((
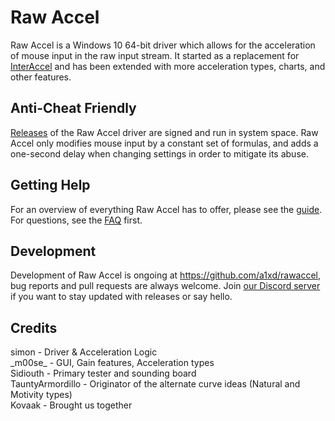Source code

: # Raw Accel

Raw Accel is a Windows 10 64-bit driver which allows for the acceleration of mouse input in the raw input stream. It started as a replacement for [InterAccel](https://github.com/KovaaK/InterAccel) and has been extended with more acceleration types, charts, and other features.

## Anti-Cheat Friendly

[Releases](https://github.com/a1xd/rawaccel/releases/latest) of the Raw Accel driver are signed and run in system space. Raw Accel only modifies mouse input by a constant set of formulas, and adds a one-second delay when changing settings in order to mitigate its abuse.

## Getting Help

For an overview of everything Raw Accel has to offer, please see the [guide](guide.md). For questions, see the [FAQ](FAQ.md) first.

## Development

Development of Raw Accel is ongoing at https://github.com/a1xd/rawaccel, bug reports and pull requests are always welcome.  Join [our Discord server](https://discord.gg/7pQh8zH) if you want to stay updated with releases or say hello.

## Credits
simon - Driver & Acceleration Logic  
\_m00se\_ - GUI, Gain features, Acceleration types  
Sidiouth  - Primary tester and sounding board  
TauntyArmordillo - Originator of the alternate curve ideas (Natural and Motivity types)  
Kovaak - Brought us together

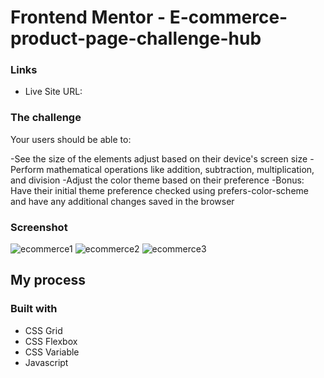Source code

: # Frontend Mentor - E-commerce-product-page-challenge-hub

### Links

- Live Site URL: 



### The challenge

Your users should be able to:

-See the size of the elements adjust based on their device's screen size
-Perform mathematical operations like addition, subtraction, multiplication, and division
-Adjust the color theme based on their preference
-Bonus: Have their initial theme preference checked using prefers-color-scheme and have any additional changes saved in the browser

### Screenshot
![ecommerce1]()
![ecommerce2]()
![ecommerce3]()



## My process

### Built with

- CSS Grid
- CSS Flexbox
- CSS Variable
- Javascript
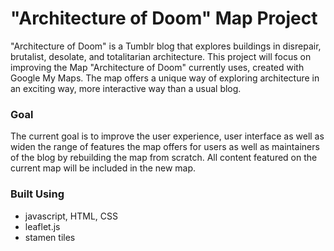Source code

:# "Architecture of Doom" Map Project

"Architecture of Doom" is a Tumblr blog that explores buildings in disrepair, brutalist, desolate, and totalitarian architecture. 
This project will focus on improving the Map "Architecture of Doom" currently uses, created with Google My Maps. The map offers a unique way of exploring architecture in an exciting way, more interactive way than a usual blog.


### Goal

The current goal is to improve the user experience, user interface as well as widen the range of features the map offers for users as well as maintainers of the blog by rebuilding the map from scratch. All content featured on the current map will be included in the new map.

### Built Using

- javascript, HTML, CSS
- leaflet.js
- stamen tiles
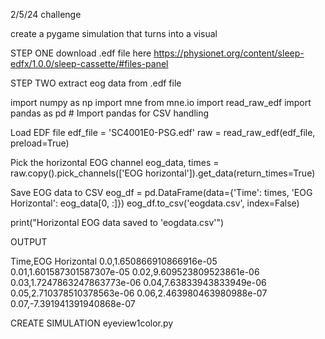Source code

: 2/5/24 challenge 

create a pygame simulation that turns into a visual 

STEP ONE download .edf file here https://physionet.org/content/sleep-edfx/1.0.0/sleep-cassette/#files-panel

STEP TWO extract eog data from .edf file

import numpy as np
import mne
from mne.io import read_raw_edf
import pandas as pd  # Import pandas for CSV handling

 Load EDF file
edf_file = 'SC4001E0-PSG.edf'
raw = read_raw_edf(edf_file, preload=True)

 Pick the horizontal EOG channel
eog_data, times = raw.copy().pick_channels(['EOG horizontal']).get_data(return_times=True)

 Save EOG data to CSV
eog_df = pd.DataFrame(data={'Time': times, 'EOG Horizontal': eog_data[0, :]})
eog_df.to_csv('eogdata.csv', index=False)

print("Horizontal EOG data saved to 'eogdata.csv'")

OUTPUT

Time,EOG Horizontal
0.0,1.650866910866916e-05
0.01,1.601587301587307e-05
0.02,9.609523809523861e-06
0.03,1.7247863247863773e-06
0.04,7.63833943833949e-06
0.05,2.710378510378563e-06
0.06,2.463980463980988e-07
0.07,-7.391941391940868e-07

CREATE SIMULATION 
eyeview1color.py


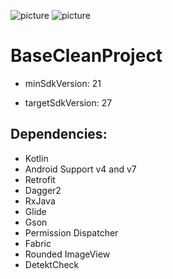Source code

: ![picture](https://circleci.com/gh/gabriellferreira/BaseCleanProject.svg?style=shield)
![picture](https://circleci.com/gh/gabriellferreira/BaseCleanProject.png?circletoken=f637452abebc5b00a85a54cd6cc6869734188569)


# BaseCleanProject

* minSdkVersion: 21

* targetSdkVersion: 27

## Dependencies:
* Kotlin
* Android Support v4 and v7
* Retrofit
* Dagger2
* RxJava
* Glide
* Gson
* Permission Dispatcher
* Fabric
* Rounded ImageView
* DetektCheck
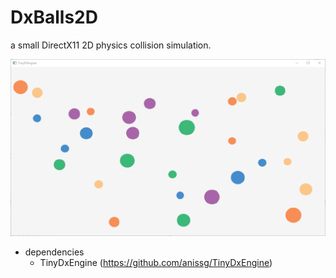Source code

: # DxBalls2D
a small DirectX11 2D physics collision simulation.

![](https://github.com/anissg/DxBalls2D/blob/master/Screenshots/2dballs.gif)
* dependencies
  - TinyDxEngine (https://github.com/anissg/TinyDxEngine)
))
((
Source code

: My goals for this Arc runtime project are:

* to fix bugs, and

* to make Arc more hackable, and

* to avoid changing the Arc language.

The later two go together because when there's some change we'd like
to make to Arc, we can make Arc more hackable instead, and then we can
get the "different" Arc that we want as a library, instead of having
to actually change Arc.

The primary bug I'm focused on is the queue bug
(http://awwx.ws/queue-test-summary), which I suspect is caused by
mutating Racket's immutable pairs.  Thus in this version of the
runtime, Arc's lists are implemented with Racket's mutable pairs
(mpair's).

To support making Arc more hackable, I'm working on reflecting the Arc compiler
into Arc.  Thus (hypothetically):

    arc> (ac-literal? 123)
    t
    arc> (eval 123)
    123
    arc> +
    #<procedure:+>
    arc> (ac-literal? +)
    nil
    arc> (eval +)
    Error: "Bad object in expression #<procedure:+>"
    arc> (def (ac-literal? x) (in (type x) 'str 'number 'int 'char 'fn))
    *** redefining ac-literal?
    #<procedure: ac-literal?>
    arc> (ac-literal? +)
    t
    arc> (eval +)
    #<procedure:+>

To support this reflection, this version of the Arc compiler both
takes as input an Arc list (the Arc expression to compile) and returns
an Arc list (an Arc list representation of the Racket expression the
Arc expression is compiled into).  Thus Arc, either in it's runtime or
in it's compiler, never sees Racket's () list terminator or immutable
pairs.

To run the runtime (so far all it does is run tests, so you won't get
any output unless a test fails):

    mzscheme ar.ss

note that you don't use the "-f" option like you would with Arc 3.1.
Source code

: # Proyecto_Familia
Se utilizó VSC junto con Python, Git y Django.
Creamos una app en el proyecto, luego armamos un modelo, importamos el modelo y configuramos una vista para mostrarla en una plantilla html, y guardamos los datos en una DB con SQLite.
))
*PROBLEM REQUIREMENTS*
Using the entries above, write out exactly the lines from the one with "- leaflet.js" through the one with "- TinyDxEngine (https://github.com/anissg/TinyDxEngine)", ends included. Leave out any pictures.

*ANSWER AREA*
- leaflet.js
- stamen tiles
Source code

: 2/5/24 challenge 

create a pygame simulation that turns into a visual 

STEP ONE download .edf file here https://physionet.org/content/sleep-edfx/1.0.0/sleep-cassette/#files-panel

STEP TWO extract eog data from .edf file

import numpy as np
import mne
from mne.io import read_raw_edf
import pandas as pd  # Import pandas for CSV handling

 Load EDF file
edf_file = 'SC4001E0-PSG.edf'
raw = read_raw_edf(edf_file, preload=True)

 Pick the horizontal EOG channel
eog_data, times = raw.copy().pick_channels(['EOG horizontal']).get_data(return_times=True)

 Save EOG data to CSV
eog_df = pd.DataFrame(data={'Time': times, 'EOG Horizontal': eog_data[0, :]})
eog_df.to_csv('eogdata.csv', index=False)

print("Horizontal EOG data saved to 'eogdata.csv'")

OUTPUT

Time,EOG Horizontal
0.0,1.650866910866916e-05
0.01,1.601587301587307e-05
0.02,9.609523809523861e-06
0.03,1.7247863247863773e-06
0.04,7.63833943833949e-06
0.05,2.710378510378563e-06
0.06,2.463980463980988e-07
0.07,-7.391941391940868e-07

CREATE SIMULATION 
eyeview1color.py


Source code

: ![picture](https://circleci.com/gh/gabriellferreira/BaseCleanProject.svg?style=shield)
![picture](https://circleci.com/gh/gabriellferreira/BaseCleanProject.png?circletoken=f637452abebc5b00a85a54cd6cc6869734188569)


# BaseCleanProject

* minSdkVersion: 21

* targetSdkVersion: 27

## Dependencies:
* Kotlin
* Android Support v4 and v7
* Retrofit
* Dagger2
* RxJava
* Glide
* Gson
* Permission Dispatcher
* Fabric
* Rounded ImageView
* DetektCheck
Source code

: # DxBalls2D
a small DirectX11 2D physics collision simulation.

![](https://github.com/anissg/DxBalls2D/blob/master/Screenshots/2dballs.gif)
* dependencies
  - TinyDxEngine (https://github.com/anissg/TinyDxEngine)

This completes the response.